== The task ==
Word for word, retype each record shown below.

(Exercise data begins)

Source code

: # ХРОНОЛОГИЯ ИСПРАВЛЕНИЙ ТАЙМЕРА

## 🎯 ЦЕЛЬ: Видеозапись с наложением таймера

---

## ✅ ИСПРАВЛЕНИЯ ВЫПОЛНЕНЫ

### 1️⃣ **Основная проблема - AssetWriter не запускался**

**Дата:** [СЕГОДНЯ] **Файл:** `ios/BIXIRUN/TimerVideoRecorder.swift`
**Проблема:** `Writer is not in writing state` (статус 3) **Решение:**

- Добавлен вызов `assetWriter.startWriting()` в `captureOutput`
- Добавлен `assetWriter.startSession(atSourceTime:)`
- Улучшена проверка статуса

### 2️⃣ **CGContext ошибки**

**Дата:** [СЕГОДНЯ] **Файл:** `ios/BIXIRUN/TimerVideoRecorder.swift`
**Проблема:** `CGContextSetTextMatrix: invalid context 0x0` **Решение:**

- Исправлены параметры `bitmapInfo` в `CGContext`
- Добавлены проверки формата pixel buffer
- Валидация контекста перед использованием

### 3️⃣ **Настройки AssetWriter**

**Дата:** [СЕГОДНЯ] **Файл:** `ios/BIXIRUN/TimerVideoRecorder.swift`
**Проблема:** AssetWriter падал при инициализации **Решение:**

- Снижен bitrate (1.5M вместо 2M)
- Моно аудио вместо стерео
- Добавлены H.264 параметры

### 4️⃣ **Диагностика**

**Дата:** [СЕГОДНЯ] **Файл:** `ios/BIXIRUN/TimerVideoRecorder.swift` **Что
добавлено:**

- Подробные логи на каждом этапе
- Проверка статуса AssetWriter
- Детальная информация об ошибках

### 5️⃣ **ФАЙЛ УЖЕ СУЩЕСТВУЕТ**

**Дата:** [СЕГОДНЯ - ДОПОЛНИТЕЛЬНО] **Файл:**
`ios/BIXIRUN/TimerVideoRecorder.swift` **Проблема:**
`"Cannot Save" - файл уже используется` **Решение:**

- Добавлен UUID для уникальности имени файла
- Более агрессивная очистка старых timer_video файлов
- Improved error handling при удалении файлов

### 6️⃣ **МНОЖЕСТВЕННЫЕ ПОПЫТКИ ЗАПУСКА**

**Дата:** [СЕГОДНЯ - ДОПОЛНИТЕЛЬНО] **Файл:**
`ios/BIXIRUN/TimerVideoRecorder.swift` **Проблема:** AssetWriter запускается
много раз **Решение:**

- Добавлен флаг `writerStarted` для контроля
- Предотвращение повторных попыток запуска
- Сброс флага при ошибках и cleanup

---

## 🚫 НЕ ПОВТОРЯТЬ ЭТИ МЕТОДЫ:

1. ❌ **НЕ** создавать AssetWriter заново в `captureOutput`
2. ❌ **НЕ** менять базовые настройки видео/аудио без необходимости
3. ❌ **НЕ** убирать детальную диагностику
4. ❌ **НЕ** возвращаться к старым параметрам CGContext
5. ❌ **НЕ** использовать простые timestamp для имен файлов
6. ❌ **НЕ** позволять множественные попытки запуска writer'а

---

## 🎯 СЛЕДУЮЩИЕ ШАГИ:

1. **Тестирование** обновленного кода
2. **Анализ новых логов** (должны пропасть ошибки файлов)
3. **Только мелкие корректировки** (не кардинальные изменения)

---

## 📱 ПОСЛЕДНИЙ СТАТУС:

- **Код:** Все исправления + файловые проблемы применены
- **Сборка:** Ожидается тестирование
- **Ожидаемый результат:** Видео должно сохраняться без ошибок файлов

(Exercise data ends)

== Exercise solution ==
Source code

: # ХРОНОЛОГИЯ ИСПРАВЛЕНИЙ ТАЙМЕРА

## 🎯 ЦЕЛЬ: Видеозапись с наложением таймера

---

## ✅ ИСПРАВЛЕНИЯ ВЫПОЛНЕНЫ

### 1️⃣ **Основная проблема - AssetWriter не запускался**

**Дата:** [СЕГОДНЯ] **Файл:** `ios/BIXIRUN/TimerVideoRecorder.swift`
**Проблема:** `Writer is not in writing state` (статус 3) **Решение:**

- Добавлен вызов `assetWriter.startWriting()` в `captureOutput`
- Добавлен `assetWriter.startSession(atSourceTime:)`
- Улучшена проверка статуса

### 2️⃣ **CGContext ошибки**

**Дата:** [СЕГОДНЯ] **Файл:** `ios/BIXIRUN/TimerVideoRecorder.swift`
**Проблема:** `CGContextSetTextMatrix: invalid context 0x0` **Решение:**

- Исправлены параметры `bitmapInfo` в `CGContext`
- Добавлены проверки формата pixel buffer
- Валидация контекста перед использованием

### 3️⃣ **Настройки AssetWriter**

**Дата:** [СЕГОДНЯ] **Файл:** `ios/BIXIRUN/TimerVideoRecorder.swift`
**Проблема:** AssetWriter падал при инициализации **Решение:**

- Снижен bitrate (1.5M вместо 2M)
- Моно аудио вместо стерео
- Добавлены H.264 параметры

### 4️⃣ **Диагностика**

**Дата:** [СЕГОДНЯ] **Файл:** `ios/BIXIRUN/TimerVideoRecorder.swift` **Что
добавлено:**

- Подробные логи на каждом этапе
- Проверка статуса AssetWriter
- Детальная информация об ошибках

### 5️⃣ **ФАЙЛ УЖЕ СУЩЕСТВУЕТ**

**Дата:** [СЕГОДНЯ - ДОПОЛНИТЕЛЬНО] **Файл:**
`ios/BIXIRUN/TimerVideoRecorder.swift` **Проблема:**
`"Cannot Save" - файл уже используется` **Решение:**

- Добавлен UUID для уникальности имени файла
- Более агрессивная очистка старых timer_video файлов
- Improved error handling при удалении файлов

### 6️⃣ **МНОЖЕСТВЕННЫЕ ПОПЫТКИ ЗАПУСКА**

**Дата:** [СЕГОДНЯ - ДОПОЛНИТЕЛЬНО] **Файл:**
`ios/BIXIRUN/TimerVideoRecorder.swift` **Проблема:** AssetWriter запускается
много раз **Решение:**

- Добавлен флаг `writerStarted` для контроля
- Предотвращение повторных попыток запуска
- Сброс флага при ошибках и cleanup

---

## 🚫 НЕ ПОВТОРЯТЬ ЭТИ МЕТОДЫ:

1. ❌ **НЕ** создавать AssetWriter заново в `captureOutput`
2. ❌ **НЕ** менять базовые настройки видео/аудио без необходимости
3. ❌ **НЕ** убирать детальную диагностику
4. ❌ **НЕ** возвращаться к старым параметрам CGContext
5. ❌ **НЕ** использовать простые timestamp для имен файлов
6. ❌ **НЕ** позволять множественные попытки запуска writer'а

---

## 🎯 СЛЕДУЮЩИЕ ШАГИ:

1. **Тестирование** обновленного кода
2. **Анализ новых логов** (должны пропасть ошибки файлов)
3. **Только мелкие корректировки** (не кардинальные изменения)

---

## 📱 ПОСЛЕДНИЙ СТАТУС:

- **Код:** Все исправления + файловые проблемы применены
- **Сборка:** Ожидается тестирование
- **Ожидаемый результат:** Видео должно сохраняться без ошибок файлов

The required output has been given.